→ **The problem**
Reproduce word for word the lines between those holding "#### 步骤2：检查配置文件" and "以上步骤旨在逐步定位问题并尝", inclusive, and nothing else from the data below.

Data excerpts:
════════

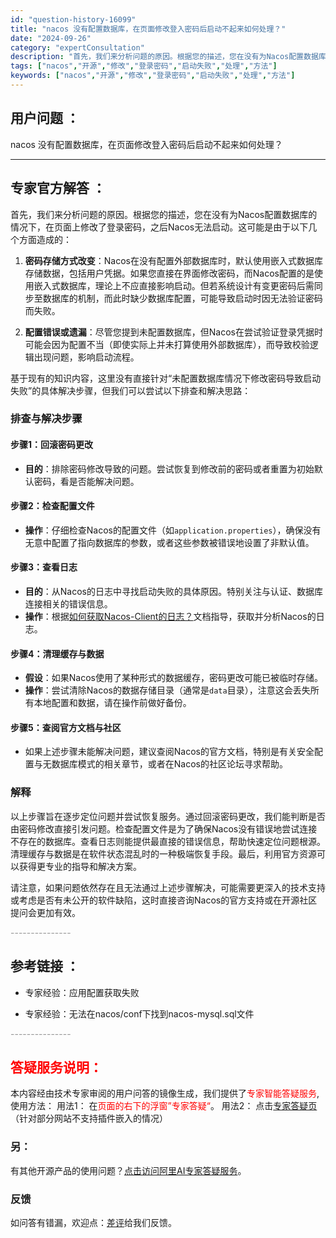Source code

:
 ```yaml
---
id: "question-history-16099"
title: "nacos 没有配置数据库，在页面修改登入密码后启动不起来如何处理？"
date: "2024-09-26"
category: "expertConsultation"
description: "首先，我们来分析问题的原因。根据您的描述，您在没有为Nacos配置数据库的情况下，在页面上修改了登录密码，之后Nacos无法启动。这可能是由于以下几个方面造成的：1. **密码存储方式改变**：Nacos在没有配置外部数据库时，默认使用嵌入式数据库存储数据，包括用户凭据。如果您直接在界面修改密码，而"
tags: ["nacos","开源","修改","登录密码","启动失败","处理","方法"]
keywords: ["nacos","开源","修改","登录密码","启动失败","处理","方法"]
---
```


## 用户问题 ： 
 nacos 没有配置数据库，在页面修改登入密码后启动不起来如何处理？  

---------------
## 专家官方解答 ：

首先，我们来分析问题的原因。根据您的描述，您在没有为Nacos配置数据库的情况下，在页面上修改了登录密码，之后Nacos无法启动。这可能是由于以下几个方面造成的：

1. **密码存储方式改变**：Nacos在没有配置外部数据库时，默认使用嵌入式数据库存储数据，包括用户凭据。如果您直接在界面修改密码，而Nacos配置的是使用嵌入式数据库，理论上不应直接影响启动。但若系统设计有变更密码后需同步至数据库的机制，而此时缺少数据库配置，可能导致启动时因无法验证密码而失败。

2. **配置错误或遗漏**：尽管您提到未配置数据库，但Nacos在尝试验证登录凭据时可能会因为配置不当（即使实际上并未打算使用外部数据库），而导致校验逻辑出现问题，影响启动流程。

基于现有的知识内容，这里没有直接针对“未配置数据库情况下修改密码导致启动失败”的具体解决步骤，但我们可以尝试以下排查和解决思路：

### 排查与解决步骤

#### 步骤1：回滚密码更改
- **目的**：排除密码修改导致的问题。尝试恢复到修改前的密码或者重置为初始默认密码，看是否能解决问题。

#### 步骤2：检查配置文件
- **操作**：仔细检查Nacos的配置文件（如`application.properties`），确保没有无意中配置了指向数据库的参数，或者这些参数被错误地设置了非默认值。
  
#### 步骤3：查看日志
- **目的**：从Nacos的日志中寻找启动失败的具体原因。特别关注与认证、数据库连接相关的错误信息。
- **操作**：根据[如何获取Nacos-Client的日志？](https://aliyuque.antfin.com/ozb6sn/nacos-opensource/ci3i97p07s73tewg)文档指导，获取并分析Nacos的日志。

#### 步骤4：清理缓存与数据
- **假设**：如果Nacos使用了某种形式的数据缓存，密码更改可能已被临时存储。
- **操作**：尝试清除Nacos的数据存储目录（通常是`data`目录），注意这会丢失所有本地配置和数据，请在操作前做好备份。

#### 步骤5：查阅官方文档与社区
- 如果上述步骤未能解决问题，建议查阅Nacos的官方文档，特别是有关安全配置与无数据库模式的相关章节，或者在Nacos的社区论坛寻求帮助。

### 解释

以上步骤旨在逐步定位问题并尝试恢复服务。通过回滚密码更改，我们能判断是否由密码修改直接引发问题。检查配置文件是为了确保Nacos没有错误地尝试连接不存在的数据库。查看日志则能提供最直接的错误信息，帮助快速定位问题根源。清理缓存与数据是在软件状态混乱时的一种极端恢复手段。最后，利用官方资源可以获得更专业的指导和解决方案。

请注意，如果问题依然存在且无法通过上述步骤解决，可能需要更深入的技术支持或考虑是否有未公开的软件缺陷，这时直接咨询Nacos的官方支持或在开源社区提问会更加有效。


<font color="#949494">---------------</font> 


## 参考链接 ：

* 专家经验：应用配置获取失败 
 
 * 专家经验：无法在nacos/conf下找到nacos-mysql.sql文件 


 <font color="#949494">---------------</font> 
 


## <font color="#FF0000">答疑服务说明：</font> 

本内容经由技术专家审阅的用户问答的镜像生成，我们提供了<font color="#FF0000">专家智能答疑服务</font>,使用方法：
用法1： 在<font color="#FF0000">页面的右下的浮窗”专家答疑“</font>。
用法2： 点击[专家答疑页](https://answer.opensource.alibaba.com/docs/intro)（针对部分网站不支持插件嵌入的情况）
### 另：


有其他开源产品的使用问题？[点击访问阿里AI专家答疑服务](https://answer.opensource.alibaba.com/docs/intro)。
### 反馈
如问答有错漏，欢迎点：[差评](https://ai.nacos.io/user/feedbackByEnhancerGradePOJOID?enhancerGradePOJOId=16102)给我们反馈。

════════

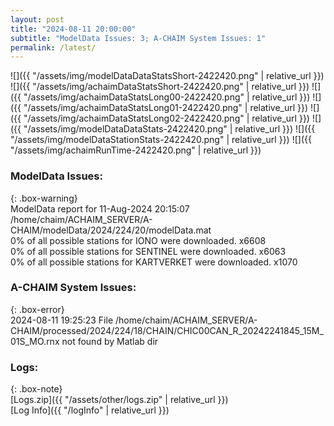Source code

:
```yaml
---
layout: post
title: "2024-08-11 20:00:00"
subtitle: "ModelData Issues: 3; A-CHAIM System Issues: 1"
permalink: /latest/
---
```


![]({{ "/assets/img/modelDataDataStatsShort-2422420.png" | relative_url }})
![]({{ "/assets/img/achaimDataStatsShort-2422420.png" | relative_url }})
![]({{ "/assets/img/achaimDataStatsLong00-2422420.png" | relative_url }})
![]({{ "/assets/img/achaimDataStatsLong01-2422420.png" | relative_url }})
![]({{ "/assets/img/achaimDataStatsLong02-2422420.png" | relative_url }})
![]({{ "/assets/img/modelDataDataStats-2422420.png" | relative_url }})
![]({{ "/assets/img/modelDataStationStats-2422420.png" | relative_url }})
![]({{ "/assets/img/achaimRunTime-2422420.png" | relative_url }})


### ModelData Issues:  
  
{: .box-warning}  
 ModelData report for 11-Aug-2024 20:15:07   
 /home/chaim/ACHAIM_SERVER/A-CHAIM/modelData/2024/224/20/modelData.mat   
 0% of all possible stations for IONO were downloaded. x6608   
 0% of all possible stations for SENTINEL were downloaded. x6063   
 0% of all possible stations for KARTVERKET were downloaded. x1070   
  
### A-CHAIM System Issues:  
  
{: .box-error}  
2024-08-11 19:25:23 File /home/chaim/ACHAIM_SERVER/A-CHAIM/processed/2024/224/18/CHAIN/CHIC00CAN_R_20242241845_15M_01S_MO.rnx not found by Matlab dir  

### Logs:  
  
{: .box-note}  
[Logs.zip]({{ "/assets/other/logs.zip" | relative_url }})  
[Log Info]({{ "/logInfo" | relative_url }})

════════

→ **Solution to this exercise**
#### 步骤2：检查配置文件
- **操作**：仔细检查Nacos的配置文件（如`application.properties`），确保没有无意中配置了指向数据库的参数，或者这些参数被错误地设置了非默认值。
  
#### 步骤3：查看日志
- **目的**：从Nacos的日志中寻找启动失败的具体原因。特别关注与认证、数据库连接相关的错误信息。
- **操作**：根据[如何获取Nacos-Client的日志？](https://aliyuque.antfin.com/ozb6sn/nacos-opensource/ci3i97p07s73tewg)文档指导，获取并分析Nacos的日志。

#### 步骤4：清理缓存与数据
- **假设**：如果Nacos使用了某种形式的数据缓存，密码更改可能已被临时存储。
- **操作**：尝试清除Nacos的数据存储目录（通常是`data`目录），注意这会丢失所有本地配置和数据，请在操作前做好备份。

#### 步骤5：查阅官方文档与社区
- 如果上述步骤未能解决问题，建议查阅Nacos的官方文档，特别是有关安全配置与无数据库模式的相关章节，或者在Nacos的社区论坛寻求帮助。

### 解释

以上步骤旨在逐步定位问题并尝试恢复服务。通过回滚密码更改，我们能判断是否由密码修改直接引发问题。检查配置文件是为了确保Nacos没有错误地尝试连接不存在的数据库。查看日志则能提供最直接的错误信息，帮助快速定位问题根源。清理缓存与数据是在软件状态混乱时的一种极端恢复手段。最后，利用官方资源可以获得更专业的指导和解决方案。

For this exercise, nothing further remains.